What goes wrong without Laplace smoothing, and why does adding 1 fix it?

Without smoothing, any word that never appears with class $c$ in training gets $\hat{P}(w\mid c)=0$. Since the final score is a product, one zero zeroes the whole class — even if every other word in the document strongly suggests $c$. Laplace pretends every vocabulary word was seen one extra time in each class. This makes no zero possible while barely disturbing the estimates of words with large counts.

How is binary multinomial Naive Bayes different from regular multinomial NB, and when does it win?

Binary NB binarizes token counts within each document before training and scoring: each word counts 0 or 1 per document, not its raw frequency. Corpus-wide counts can still exceed 1. It tends to win on tasks where occurrence carries the signal and repetition adds noise — sentiment analysis is the canonical case: seeing fantastic once already tells you; seeing it five times doesn’t add five times the evidence.

Why is each class in a bag-of-words Naive Bayes classifier equivalent to a unigram language model?

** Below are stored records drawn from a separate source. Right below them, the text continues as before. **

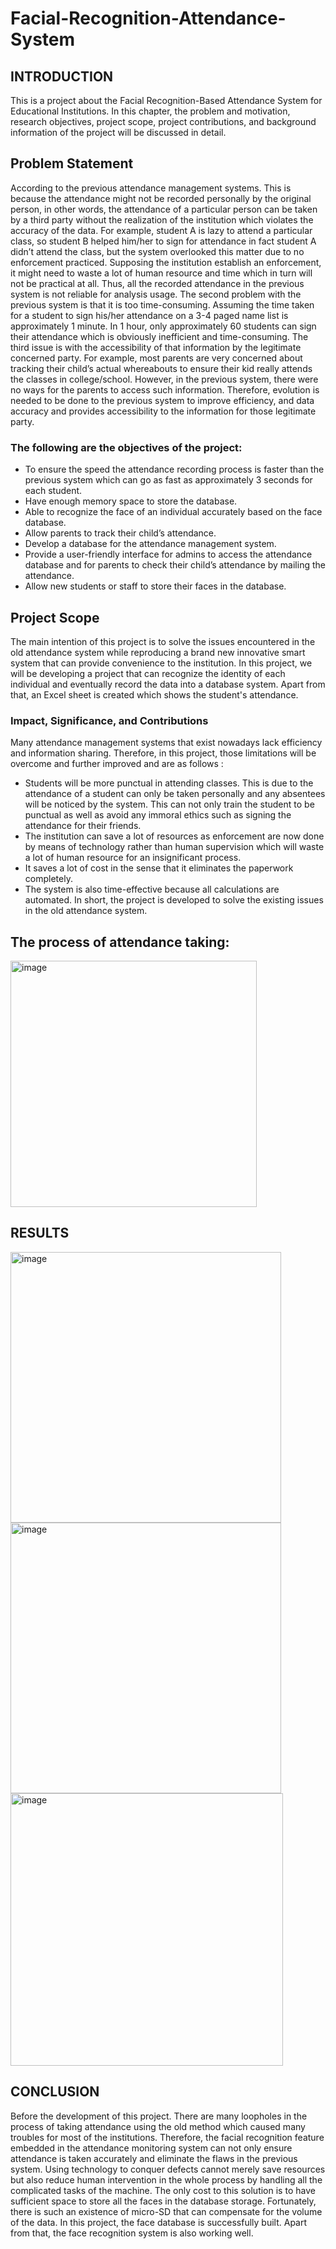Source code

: # Facial-Recognition-Attendance-System

## INTRODUCTION
This is a project about the Facial Recognition-Based Attendance System for Educational Institutions. In this chapter, the problem and motivation, research objectives, project scope, project contributions, and background information of the project will be discussed in detail.

## Problem Statement 
According to the previous attendance management systems. This is because the attendance might not be recorded personally by the original person, in other words, the attendance of a particular person can be taken by a third party without the realization of the institution which violates the accuracy of the data. For example, student A is lazy to attend a particular class, so student B helped him/her to sign for attendance in fact student A didn’t attend the class, but the system overlooked this matter due to no enforcement practiced. Supposing the institution establish an enforcement, it might need to waste a lot of human resource and time which in turn will not be practical at all. Thus, all the recorded attendance in the previous system is not reliable for analysis usage. The second problem with the previous system is that it is too time-consuming. Assuming the time taken for a student to sign his/her attendance on a 3-4 paged name list is approximately 1 minute. In 1 hour, only approximately 60 students can sign their attendance which is obviously inefficient and time-consuming. The third issue is with the accessibility of that information by the legitimate concerned party. For example, most parents are very concerned about tracking their child’s actual whereabouts to ensure their kid really attends the classes in college/school. However, in the previous system, there were no ways for the parents to access such information. Therefore, evolution is needed to be done to the previous system to improve efficiency, and data accuracy and provides accessibility to the information for those legitimate party.

### The following are the objectives of the project:
- To ensure the speed the attendance recording process is faster than the previous system which can go as fast  as approximately 3 seconds for each student.
- Have enough memory space to store the database.
- Able to recognize the face of an individual accurately based on the face database.
- Allow parents to track their child’s attendance.
- Develop a database for the attendance management system.
- Provide a user-friendly interface for admins to access the attendance database and for parents to check their child’s attendance by mailing the attendance.
- Allow new students or staff to store their faces in the database.

## Project Scope
The main intention of this project is to solve the issues encountered in the old attendance system while reproducing a brand new innovative smart system that can provide convenience to the institution. In this project, we will be developing a project that can recognize the identity of each individual and eventually record the data into a database system. Apart from that, an Excel sheet is created which shows the student's attendance.

### Impact, Significance, and Contributions
Many attendance management systems that exist nowadays lack efficiency and information sharing. Therefore, in this project, those limitations will be overcome and further improved and are as follows :
- Students will be more punctual in attending classes. This is due to the attendance of a student can only be taken personally and any absentees will be noticed by the system. This can not only train the student to be punctual as well as avoid any immoral ethics such as signing the attendance for their friends.
- The institution can save a lot of resources as enforcement are now done by means of technology rather than human supervision which will waste a lot of human resource for an insignificant process.
- It saves a lot of cost in the sense that it eliminates the paperwork completely.
- The system is also time-effective because all calculations are automated. In short, the project is developed to solve the existing issues in the old attendance system.


## The process of attendance taking:
<img width="394" alt="image" src="https://github.com/bbn21/Facial-Recognition-Attendance-System/assets/128779045/24e4f594-ea4c-48eb-ac25-a08694919825">


## RESULTS
 <img width="433" alt="image" src="https://github.com/bbn21/Facial-Recognition-Attendance-System/assets/128779045/4c0a21ef-ec83-4651-8e9c-cffc650200c1">

 <img width="433" alt="image" src="https://github.com/bbn21/Facial-Recognition-Attendance-System/assets/128779045/6c170b07-475a-42f4-9e20-9849c3f13167">

<img width="436" alt="image" src="https://github.com/bbn21/Facial-Recognition-Attendance-System/assets/128779045/4021726a-c84c-41b3-b51f-9d708ed25dd0">


## CONCLUSION
Before the development of this project. There are many loopholes in the process of taking attendance using the old method which caused many troubles for most of the institutions. Therefore, the facial recognition feature embedded in the attendance monitoring system can not only ensure attendance is taken accurately and eliminate the flaws in the previous system. Using technology to conquer defects cannot merely save resources but also reduce human intervention in the whole process by handling all the complicated tasks of the machine. The only cost to this solution is to have sufficient space to store all the faces in the database storage. Fortunately, there is such an existence of micro-SD that can compensate for the volume of the data. In this project, the face database is successfully built. Apart from that, the face recognition system is also working well.

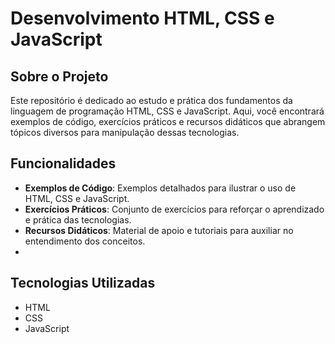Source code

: # Desenvolvimento HTML, CSS e JavaScript

## Sobre o Projeto
Este repositório é dedicado ao estudo e prática dos fundamentos da linguagem de programação HTML, CSS e JavaScript. Aqui, você encontrará exemplos de código, exercícios práticos e recursos didáticos que abrangem tópicos diversos para manipulação dessas tecnologias.

## Funcionalidades
- **Exemplos de Código**: Exemplos detalhados para ilustrar o uso de HTML, CSS e JavaScript.
- **Exercícios Práticos**: Conjunto de exercícios para reforçar o aprendizado e prática das tecnologias.
- **Recursos Didáticos**: Material de apoio e tutoriais para auxiliar no entendimento dos conceitos.
- 
## Tecnologias Utilizadas
- HTML
- CSS
- JavaScript
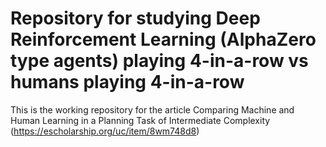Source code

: # Repository for studying Deep Reinforcement Learning (AlphaZero type agents) playing 4-in-a-row vs humans playing 4-in-a-row

This is the working repository for the article Comparing Machine and Human Learning in a Planning Task of Intermediate Complexity (https://escholarship.org/uc/item/8wm748d8)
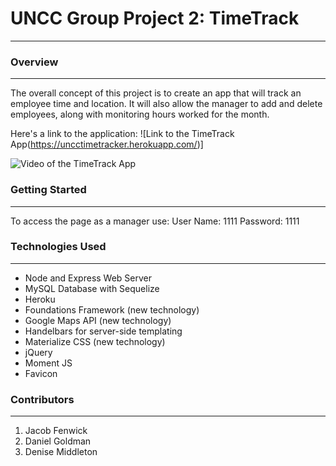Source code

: # UNCC Group Project 2: TimeTrack
______________________________________________________________________________________________________________________

### Overview
______________________________________________________________________________________________________________________
The overall concept of this project is to create an app that will track an employee time and location.  It will also allow the manager to add and delete employees, along with monitoring hours worked for the month.  

Here's a link to the application: ![Link to the TimeTrack App(https://uncctimetracker.herokuapp.com/)]

![Video of the TimeTrack App](project2.gif)


### Getting Started 
______________________________________________________________________________________________________________________

To access the page as a manager use:
User Name: 1111
Password: 1111

### Technologies Used
______________________________________________________________________________________________________________________
* Node and Express Web Server
* MySQL Database with Sequelize
* Heroku
* Foundations Framework (new technology)
* Google Maps API (new technology)
* Handelbars for server-side templating
* Materialize CSS (new technology)
* jQuery
* Moment JS
* Favicon

### Contributors
______________________________________________________________________________________________________________________
1. Jacob Fenwick
2. Daniel Goldman
3. Denise Middleton
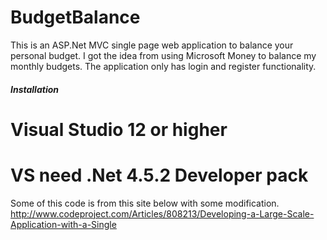 # BudgetBalance
This is an ASP.Net MVC single page web application to balance your personal budget. I got the idea from using Microsoft Money to balance my monthly budgets. The application only has login and register functionality.

##### Installation
# Visual Studio 12 or higher
# VS need .Net 4.5.2 Developer pack

Some of this code is from this site below with some modification.
http://www.codeproject.com/Articles/808213/Developing-a-Large-Scale-Application-with-a-Single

A class’s likelihood under NB is ${\prod }_{i}P(w_i\mid c)$ — the probability of generating the document as independent draws from $P(\cdot \mid c)$. That is exactly a unigram LM conditioned on the class. Classification becomes: evaluate the document under each class’s unigram LM and pick the highest-scoring one.

Walk through the Naive Bayes training algorithm in 5 bullet points.

(1) Extract the vocabulary $V$ from the training corpus. (2) For each class $c_j$, compute $P(c_j)=|{\text{docs}}_j|/|\text{total docs}|$. (3) Concatenate all documents of class $c_j$ into a single mega-document ${\text{Text}}_j$. (4) For each word $w_k\in V$, count its occurrences $n_k$ in ${\text{Text}}_j$ and set $\hat{P}(w_k\mid c_j)=(n_k+1)/(n+|V|)$ with Laplace smoothing. (5) Store the priors and per-class log-likelihoods; at test time, sum the appropriate logs and take $\arg \max$.

Why should unknown words simply be ignored at test time rather than assigned a special UNK probability?

Knowing which class has more unknown words is not generally informative — unknown words appear in every class roughly in proportion to unseen vocabulary. Adding a UNK term would usually wash out across classes and not help the decision. Ignoring them (removing from the test document entirely) is cleaner and loses nothing useful. This is the opposite of the n-gram LM case, where unknown words break the probability formula entirely.

Given the corpus [d1: (good=3, poor=0, great=3, +), d2: (good=0, poor=1, great=2, +), d3: (good=1, poor=3, great=0, −), d4: (good=1, poor=5, great=2, −), d5: (good=0, poor=2, great=0, −)], compute Laplace-smoothed $P(\text{good}\mid +)$ and $P(\text{good}\mid -)$.

Positive class has 9 tokens total (3+0+3+0+1+2 from d1, d2); negative class has 14 tokens total (1+3+0+1+5+2+0+2+0 from d3, d4, d5). Vocabulary size is 3. $\hat{P}(\text{good}\mid +)=(3+1)/(9+3)=4/12=0.333$. $\hat{P}(\text{good}\mid -)=(2+1)/(14+3)=3/17\approx 0.176$. Good is about twice as likely under positive — the model has learned that good is a positive-class signal.